Una mujer invisible denuncia esa su condición de no ser vista (ni oída), quizá por ello queda representada en felpa, amuñecada, silente, cargando monigotes de trapo exangües en el refajo y el rebozo, armada con rociador en ristre, enguantada y portando doble cabeza, la propia y un apósito tipo chongo, acicalada de enaguas, blusón y cofia estampadas de flores. Por otra parte, ¿cómo reaccionar frente a una invasión o una fuga muda? Misterio total, pues en verdad desconocemos, justo, si arriban o se marchan esos caracoles terrestres ominosos (Helix aspersa), moluscos gasterópodos bastante desagradables que en algunas especies son motivo de valoración gastronómica (piénsese en el Iberus gualtieranus alonensis, mejor conocido como vaqueta o serrana alrededor del Levante español, desde Cataluña hasta Murcia, cuyo hábitat está poblado por romero, tomillo y lavanda).

 

La belleza de la línea nos acompañará siempre, la artista no podría traicionar esa su verdadera naturaleza, la de predicar a través de las formas, las figuras y sus combinaciones. Mónica Álvarez Herrasti es un tlacuilo: la que escribe pintando, la que pinta escribiendo. Juega su destino en esa geografía, la de las imágenes con ideas; pensar como responsabilidad, crear como deleite consciente y reflexivo. Cumple los versos de Constantino Cavafis de “He dado en el arte” (1921): ”Sabe modelar y dar forma a la belleza / casi imperceptiblemente...”.

 

Creadora reflexiva y comprometida con su tiempo, dueña de una fantasía crítica que solaza en “lúcidos intervalos” pasando “semejantes menudencias en silencio”, como el mismísimo Alonso Quijano...

 

[1] buenos escribanos: “hombres con buena letra” que pongan en claro (saquen en limpio) lo que, en su locura, se presenta en borrador (“escrito con tachaduras”).

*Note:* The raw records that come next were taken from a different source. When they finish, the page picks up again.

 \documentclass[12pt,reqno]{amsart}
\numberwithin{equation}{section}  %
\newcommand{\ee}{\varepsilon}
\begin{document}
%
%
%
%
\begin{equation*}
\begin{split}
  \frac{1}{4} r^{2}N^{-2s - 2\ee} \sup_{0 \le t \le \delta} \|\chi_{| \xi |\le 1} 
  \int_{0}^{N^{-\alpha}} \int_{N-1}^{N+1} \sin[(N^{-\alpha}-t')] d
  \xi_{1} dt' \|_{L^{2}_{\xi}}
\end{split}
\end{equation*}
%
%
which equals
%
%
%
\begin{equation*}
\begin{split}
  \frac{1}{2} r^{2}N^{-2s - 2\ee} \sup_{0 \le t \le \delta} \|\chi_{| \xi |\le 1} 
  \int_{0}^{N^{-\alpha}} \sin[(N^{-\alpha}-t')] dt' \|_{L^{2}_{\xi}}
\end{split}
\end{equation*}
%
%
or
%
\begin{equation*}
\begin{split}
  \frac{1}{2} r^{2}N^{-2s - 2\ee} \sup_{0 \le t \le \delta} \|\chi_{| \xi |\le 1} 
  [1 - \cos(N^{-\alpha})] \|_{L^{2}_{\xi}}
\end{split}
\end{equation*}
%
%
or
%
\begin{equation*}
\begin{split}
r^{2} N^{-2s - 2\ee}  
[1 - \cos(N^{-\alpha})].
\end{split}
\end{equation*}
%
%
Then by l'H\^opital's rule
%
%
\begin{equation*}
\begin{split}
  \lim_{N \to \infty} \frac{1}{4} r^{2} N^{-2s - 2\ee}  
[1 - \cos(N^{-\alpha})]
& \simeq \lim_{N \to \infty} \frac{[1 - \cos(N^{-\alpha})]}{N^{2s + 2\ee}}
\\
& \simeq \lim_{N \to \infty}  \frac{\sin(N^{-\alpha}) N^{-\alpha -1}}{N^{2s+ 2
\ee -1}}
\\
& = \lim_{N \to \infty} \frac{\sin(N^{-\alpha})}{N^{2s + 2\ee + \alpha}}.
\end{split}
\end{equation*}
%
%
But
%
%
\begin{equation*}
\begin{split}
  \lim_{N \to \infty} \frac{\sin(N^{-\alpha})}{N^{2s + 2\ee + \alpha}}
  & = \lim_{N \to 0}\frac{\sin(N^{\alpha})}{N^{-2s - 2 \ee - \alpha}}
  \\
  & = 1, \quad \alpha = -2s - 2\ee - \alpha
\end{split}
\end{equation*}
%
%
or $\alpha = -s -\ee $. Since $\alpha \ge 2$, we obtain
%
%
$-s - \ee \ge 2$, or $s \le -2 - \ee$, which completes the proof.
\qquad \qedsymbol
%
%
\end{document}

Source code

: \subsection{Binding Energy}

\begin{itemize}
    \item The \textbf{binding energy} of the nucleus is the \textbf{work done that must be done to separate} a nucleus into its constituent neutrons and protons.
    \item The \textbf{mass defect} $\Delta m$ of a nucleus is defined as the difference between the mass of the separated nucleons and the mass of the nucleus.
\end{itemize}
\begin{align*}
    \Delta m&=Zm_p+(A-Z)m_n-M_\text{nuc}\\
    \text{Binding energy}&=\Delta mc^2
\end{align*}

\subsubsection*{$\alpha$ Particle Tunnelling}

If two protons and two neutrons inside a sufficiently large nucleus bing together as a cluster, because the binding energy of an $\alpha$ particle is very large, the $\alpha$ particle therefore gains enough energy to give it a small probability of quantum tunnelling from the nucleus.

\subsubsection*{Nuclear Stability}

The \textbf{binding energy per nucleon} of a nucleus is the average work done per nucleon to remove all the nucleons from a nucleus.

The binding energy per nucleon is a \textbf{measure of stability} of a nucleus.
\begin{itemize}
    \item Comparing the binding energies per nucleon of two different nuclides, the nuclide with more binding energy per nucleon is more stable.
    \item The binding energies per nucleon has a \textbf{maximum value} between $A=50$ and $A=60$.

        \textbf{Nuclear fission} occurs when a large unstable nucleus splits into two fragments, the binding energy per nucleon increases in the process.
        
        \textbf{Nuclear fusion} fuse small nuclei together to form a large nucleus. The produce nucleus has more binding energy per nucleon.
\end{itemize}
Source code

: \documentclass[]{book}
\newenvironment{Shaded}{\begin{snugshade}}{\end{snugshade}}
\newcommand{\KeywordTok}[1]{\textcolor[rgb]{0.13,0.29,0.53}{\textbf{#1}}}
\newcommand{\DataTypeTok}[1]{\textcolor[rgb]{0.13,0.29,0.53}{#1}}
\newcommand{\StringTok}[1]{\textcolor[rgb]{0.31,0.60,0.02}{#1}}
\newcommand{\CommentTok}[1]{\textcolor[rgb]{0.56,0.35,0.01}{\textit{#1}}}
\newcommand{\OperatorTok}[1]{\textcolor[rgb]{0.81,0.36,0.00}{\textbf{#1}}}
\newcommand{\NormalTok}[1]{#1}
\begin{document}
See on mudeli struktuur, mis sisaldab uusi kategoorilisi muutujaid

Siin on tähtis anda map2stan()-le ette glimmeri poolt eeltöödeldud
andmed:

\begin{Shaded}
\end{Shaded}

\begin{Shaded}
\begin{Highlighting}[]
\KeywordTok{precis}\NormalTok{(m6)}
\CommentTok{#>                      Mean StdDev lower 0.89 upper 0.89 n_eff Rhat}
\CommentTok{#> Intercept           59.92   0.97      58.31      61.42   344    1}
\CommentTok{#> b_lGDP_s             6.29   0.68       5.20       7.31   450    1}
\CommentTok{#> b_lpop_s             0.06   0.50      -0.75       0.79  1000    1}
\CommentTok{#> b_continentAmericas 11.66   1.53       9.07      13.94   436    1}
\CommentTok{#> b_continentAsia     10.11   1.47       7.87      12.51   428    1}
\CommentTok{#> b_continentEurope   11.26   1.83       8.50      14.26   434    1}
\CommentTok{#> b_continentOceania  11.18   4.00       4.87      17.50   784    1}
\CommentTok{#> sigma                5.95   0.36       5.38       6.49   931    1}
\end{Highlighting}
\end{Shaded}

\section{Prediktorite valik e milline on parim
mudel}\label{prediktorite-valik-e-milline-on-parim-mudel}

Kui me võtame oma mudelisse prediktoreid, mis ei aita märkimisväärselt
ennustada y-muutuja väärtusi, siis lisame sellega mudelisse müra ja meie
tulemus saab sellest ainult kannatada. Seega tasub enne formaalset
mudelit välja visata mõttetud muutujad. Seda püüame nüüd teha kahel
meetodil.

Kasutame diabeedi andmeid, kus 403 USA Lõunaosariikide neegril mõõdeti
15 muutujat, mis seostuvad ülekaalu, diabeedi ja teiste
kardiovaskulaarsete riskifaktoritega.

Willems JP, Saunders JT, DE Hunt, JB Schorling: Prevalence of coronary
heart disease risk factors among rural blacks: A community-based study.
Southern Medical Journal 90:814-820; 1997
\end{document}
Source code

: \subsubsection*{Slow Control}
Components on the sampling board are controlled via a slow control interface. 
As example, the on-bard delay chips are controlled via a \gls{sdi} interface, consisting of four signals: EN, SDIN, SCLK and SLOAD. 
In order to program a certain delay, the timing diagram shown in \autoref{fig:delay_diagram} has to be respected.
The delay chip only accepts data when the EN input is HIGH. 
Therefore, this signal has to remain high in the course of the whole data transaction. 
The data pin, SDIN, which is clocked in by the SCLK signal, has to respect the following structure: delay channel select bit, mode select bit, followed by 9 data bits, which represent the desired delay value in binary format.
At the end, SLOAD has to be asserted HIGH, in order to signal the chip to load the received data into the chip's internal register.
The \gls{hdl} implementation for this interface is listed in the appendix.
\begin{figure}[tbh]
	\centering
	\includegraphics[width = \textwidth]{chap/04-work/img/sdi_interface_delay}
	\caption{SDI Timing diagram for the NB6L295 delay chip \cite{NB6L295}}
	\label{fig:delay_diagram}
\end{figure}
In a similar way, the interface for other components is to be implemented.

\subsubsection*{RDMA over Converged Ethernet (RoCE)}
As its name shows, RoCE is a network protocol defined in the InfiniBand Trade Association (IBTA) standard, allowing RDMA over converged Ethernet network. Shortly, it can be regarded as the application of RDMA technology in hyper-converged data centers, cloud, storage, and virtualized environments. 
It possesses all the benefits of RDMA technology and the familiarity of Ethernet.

[2] entreverado: “entremezclado, mixto”. 

[3] El ingenioso hidalgo don Quijote de la Mancha, Segunda Parte, capítulo XVIII: De lo que sucedió a don Quijote en el castillo ocasa del Caballero del Verde Gabán, con otras cosas extravagantes, Madrid, Juan de la Cuesta, Véndese en casa de Francisco de Robles, librero del Rey Nuestro Señor, 1615.

 

[4] Hallazgo de 1858 por separado de dos matemáticos y topólogos germanos August Ferdinand Möbius (1790-1868) y Johann Benedict Listing (1808-1882).